Escribo esta columna con poca movilidad y llena de sufrimiento corporal. Uno nunca sabe la (mala) influencia que un deporte puede causar en la vida. Acabo de descubrirlo. Justo a tiempo.
Un día antes de la tragedia de Boston, se me ocurrió meterme de lleno en el cuerpo de un corredor. Bueno, no de uno, sino de todos (ya sé, suena horrible). La idea era sentir en carne propia la experiencia de trotar 'profesionalmente', así que me inscribí en la Carrera 10 KM de Imagen. Con lo sencillo que hubiera sido preguntarle a alguien "oye, ¿qué se siente?".
Aunque debo confesar que también lo hice por quedar bien con mi jefe y por perseguir a Miguel Ángel Mancera, uno de los participantes más ilustres. Cómo verán, sí tenía motivos.

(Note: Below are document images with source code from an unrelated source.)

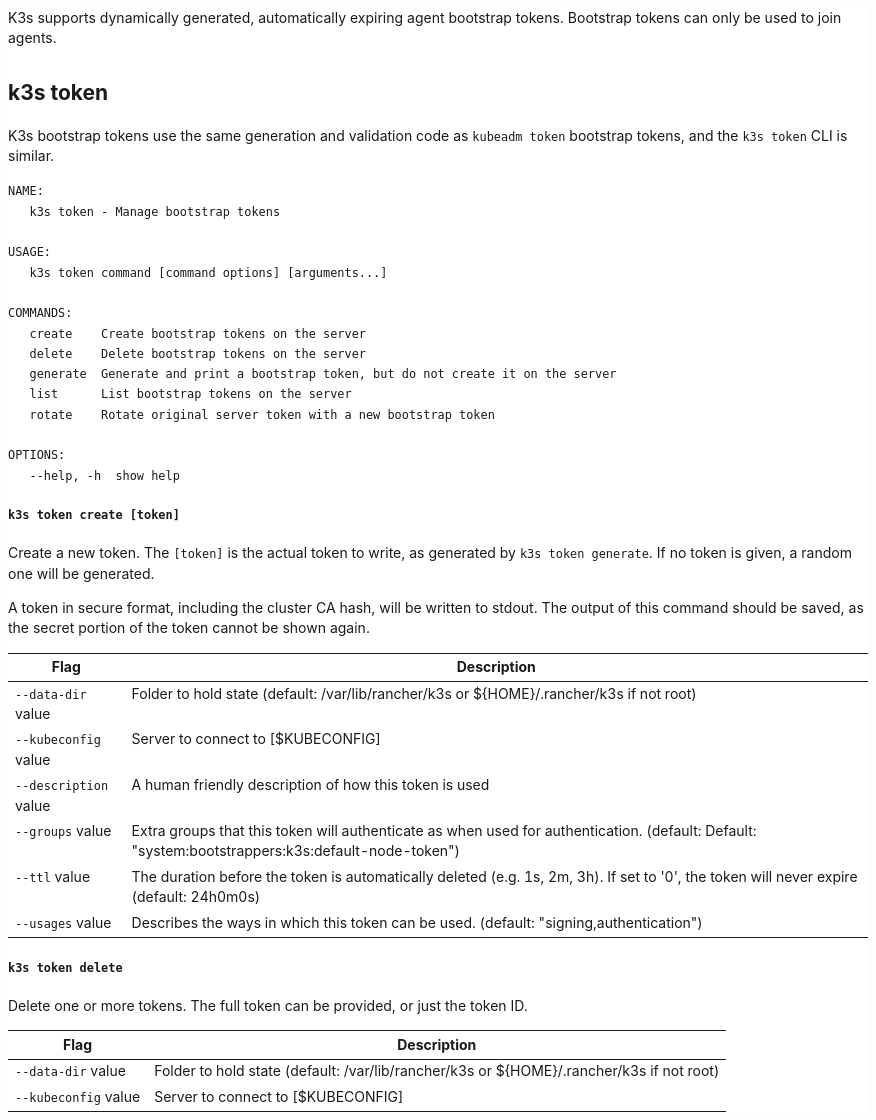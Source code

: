 K3s supports dynamically generated, automatically expiring agent bootstrap tokens. Bootstrap tokens can only be used to join agents.

## k3s token

K3s bootstrap tokens use the same generation and validation code as `kubeadm token` bootstrap tokens, and the `k3s token` CLI is similar.

```
NAME:
   k3s token - Manage bootstrap tokens

USAGE:
   k3s token command [command options] [arguments...]

COMMANDS:
   create    Create bootstrap tokens on the server
   delete    Delete bootstrap tokens on the server
   generate  Generate and print a bootstrap token, but do not create it on the server
   list      List bootstrap tokens on the server
   rotate    Rotate original server token with a new bootstrap token

OPTIONS:
   --help, -h  show help
```

#### `k3s token create [token]`

Create a new token. The `[token]` is the actual token to write, as generated by `k3s token generate`. If no token is given, a random one will be generated.

A token in secure format, including the cluster CA hash, will be written to stdout. The output of this command should be saved, as the secret portion of the token cannot be shown again.

Flag | Description
---- | ----
`--data-dir` value    | Folder to hold state (default: /var/lib/rancher/k3s or $\{HOME\}/.rancher/k3s if not root)
`--kubeconfig` value  | Server to connect to [$KUBECONFIG]
`--description` value | A human friendly description of how this token is used
`--groups` value      | Extra groups that this token will authenticate as when used for authentication. (default: Default: "system:bootstrappers:k3s:default-node-token")
`--ttl` value         | The duration before the token is automatically deleted (e.g. 1s, 2m, 3h). If set to '0', the token will never expire (default: 24h0m0s)
`--usages` value      | Describes the ways in which this token can be used. (default: "signing,authentication")

#### `k3s token delete`

Delete one or more tokens. The full token can be provided, or just the token ID.

Flag | Description
---- | ----
`--data-dir` value   | Folder to hold state (default: /var/lib/rancher/k3s or $\{HOME\}/.rancher/k3s if not root)
`--kubeconfig` value |Server to connect to [$KUBECONFIG]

Domingo, 7 de la mañana, ahí estaba la columnista adentrándose plenamente en el universo de los corredores. Como si fuera Murakami cuando inventó el libro "De Qué Hablo Cuando Hablo de Correr", pero sin los millones, el éxito editorial y el abuelo budista. En el pelo liso y los ojos rasgados, estilo peruano, sí nos parecemos un poco.

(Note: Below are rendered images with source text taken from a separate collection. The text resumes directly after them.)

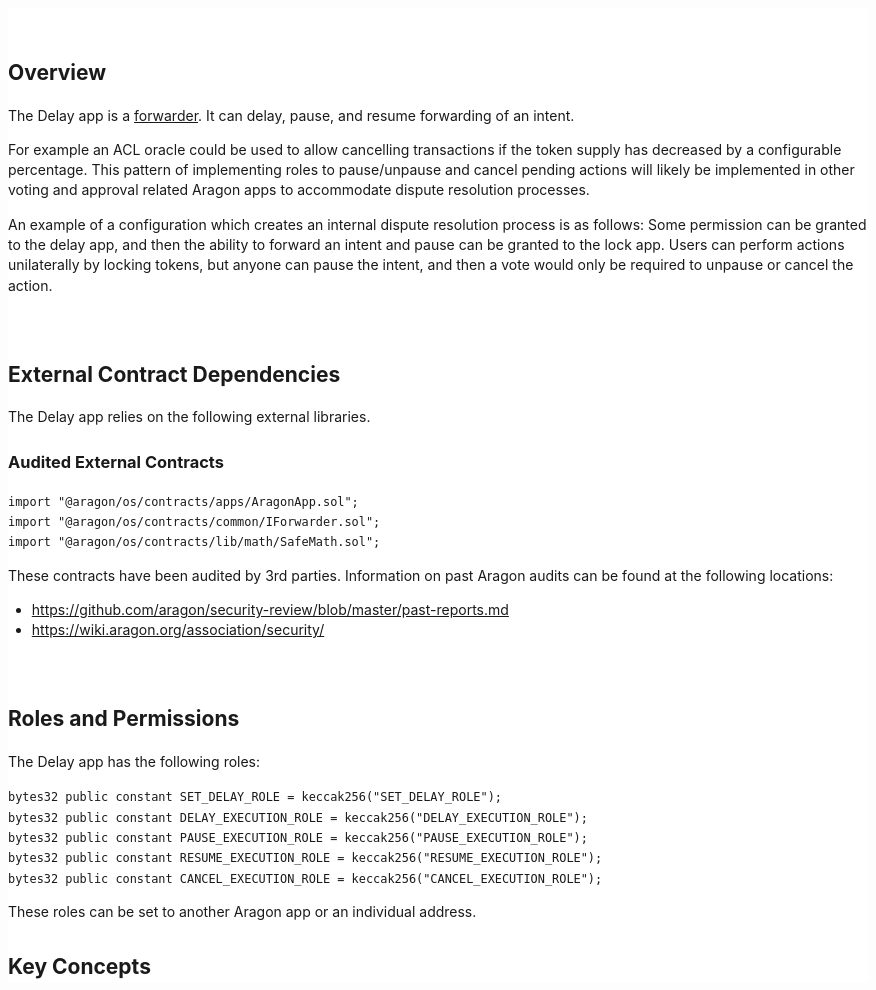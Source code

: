<br />

## Overview

The Delay app is a [forwarder](https://hack.aragon.org/docs/forwarding-intro). It can delay, pause, and resume forwarding of an intent.

For example an ACL oracle could be used to allow cancelling transactions if the token supply has decreased by a configurable percentage. This pattern of implementing roles to pause/unpause and cancel pending actions will likely be implemented in other voting and approval related Aragon apps to accommodate dispute resolution processes.

An example of a configuration which creates an internal dispute resolution process is as follows: Some permission can be granted to the delay app, and then the ability to forward an intent and pause can be granted to the lock app. Users can perform actions unilaterally by locking tokens, but anyone can pause the intent, and then a vote would only be required to unpause or cancel the action.

<br />

## External Contract Dependencies

The Delay app relies on the following external libraries.

### Audited External Contracts

```
import "@aragon/os/contracts/apps/AragonApp.sol";
import "@aragon/os/contracts/common/IForwarder.sol";
import "@aragon/os/contracts/lib/math/SafeMath.sol";
```

These contracts have been audited by 3rd parties. Information on past Aragon audits can be found at the following locations:

- https://github.com/aragon/security-review/blob/master/past-reports.md
- https://wiki.aragon.org/association/security/

<br />

## Roles and Permissions

The Delay app has the following roles:

```
bytes32 public constant SET_DELAY_ROLE = keccak256("SET_DELAY_ROLE");
bytes32 public constant DELAY_EXECUTION_ROLE = keccak256("DELAY_EXECUTION_ROLE");
bytes32 public constant PAUSE_EXECUTION_ROLE = keccak256("PAUSE_EXECUTION_ROLE");
bytes32 public constant RESUME_EXECUTION_ROLE = keccak256("RESUME_EXECUTION_ROLE");
bytes32 public constant CANCEL_EXECUTION_ROLE = keccak256("CANCEL_EXECUTION_ROLE");
```

These roles can be set to another Aragon app or an individual address.

## Key Concepts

Eso era otro mundo: casi 6 mil almas con tenis, entre ellos, como 2 mil señores guapos sin argolla matrimonial. Qué ilusión. El paraíso de busconas y ligadores.
Me hidraté como los corredores, intercambié experiencias como los corredores, me estiré como los corredores y calenté como pude (moviendo la cadera con reminiscencias tahitianas) para salir disparada luego de que el mandatario capitalino repartió suerte por los altavoces.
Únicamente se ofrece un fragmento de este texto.